Have you ever been on a really horrible first date?
I have!
A few years ago while sitting in class a boy asked me on a date. At the time I was under the impression that if a boy asked me on a date, I had to go. It was hard for them to put their egos on the line, and the least I could do was say, “Sure.”
Anyway this boy was in my class, we'll call him "James" (because that really was his name) asked me to lunch. I knew he was a returned missionary. I also knew that he had only been home for a month. The moment I said, “Sure,” I realized I had broken my Date Rule #7. “No dating returned missionaries who have not been home for at least a year."
**Side Note: You see for two years these young men go fearlessly out into the world and preach the gospel to complete strangers. With all their dedication and preaching being the only thing on their mind 24/7, and always needing to be with another male companion, you can see how hard it might be for them to assimilate back into normal society. I decided that these young RM’s shouldn’t go on dates for at least a year, not even group dates, or any kind of “couples” event.
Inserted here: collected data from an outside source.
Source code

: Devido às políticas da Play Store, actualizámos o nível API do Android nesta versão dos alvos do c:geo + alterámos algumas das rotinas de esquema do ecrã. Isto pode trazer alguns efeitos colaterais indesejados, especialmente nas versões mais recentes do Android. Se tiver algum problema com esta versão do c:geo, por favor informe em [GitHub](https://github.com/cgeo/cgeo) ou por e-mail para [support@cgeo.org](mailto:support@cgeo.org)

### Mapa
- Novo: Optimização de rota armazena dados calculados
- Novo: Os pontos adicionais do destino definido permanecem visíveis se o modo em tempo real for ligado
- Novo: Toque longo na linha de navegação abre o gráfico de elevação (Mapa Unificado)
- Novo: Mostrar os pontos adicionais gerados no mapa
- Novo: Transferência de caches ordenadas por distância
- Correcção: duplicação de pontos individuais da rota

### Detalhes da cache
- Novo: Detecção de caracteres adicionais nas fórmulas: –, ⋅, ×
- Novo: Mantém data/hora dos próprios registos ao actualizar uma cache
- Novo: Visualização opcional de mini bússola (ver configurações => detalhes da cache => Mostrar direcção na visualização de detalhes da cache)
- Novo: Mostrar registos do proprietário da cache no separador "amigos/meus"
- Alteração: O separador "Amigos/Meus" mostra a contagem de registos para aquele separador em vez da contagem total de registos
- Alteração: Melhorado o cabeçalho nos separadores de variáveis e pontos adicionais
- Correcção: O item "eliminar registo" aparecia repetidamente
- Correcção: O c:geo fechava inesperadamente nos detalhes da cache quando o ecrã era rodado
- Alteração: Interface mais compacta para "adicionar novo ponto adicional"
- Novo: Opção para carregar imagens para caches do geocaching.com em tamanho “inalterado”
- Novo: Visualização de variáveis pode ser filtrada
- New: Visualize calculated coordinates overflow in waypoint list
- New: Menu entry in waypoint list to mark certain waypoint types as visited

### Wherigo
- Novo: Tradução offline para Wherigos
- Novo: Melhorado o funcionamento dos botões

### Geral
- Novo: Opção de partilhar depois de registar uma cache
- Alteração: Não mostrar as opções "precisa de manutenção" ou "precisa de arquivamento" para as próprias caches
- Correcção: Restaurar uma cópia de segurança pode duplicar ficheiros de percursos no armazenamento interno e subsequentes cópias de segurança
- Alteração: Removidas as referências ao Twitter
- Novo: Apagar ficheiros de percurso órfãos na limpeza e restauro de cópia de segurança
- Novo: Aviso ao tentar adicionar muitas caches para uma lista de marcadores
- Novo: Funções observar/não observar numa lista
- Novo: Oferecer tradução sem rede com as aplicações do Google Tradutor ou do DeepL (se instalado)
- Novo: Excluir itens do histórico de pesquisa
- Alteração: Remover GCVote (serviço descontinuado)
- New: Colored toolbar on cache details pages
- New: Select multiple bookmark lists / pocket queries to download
They are just too socially awkward. **
With rule #7 broken, I figured, “Oh well, how bad will it be?”
I had no idea what I was in for.
I googled a picture of James, but I couldn't remember his last name,
so I found a picture of a nerdy missionary instead. Brothers,
and other nerdy RM's, please don't be mad.
“James” lived in Henderson, quite a ways away from my side of town, so we decided to meet rather than have him drive all the way to me and back to our date place which was out by his house. I reassured him I didn’t mind driving 45 minutes to the Galleria Mall for lunch, and really, I didn’t. I was happy to drive, that way, if the date was awful I could spare myself an awkwardly silent 45 minute drive home with him.
I don’t remember all the details of our date (where we went, what we did, etc.) But I do remember why it was so awful.
James asked me if I ever gambled. Just turning 21, I told him I did not but on my 21st birthday I did pull the Megabucks a few times. Judging from his reaction, I swear I had mentioned that I killed puppies and kicked the canes out from under the elderly. He literally raised his voice to reprimand me, “You know our church’s stance on gambling, etc.” and from there the conversation turned into something reminiscent of a Bishop’s interview that ended in me being ex-communicated…
After our lunch, I assumed the date went horribly enough that I would just go back to my car and go home. But oh no! James was not done with me yet. We had to go do some activity (what it was escapes me, I’ve blocked out traumatic memories) in which we had to leave the mall. He insisted we drive together in his car. I don’t remember where we went or the exact conversation (this was about 5 years ago), but I remember he mentioned the following things:
He loved my figure! He really liked that I was small, but athletic and that I worked out because this would create ideal circumstances for “breeding purposes.”
He liked that my legs were so long, because they could wrap around, “me, I mean your future husband when you consummate the marriage.”
He was curious about my stance on natural child birth vs. cesarean section. When I responded I had none it depended on what the doctor said the baby would need, he fired back with, “Well if you have a child naturally, you can’t have sex for 3 months.”
I don’t quite remember anything else about our date. Like I said, it’s a repressed memory. I know, however if I would have driven I would have left mid-lunch. Class was fairly awkward for poor James the following Monday. When he decided to sit next to me and bring up plans for a second date, I suddenly forgot how to speak English.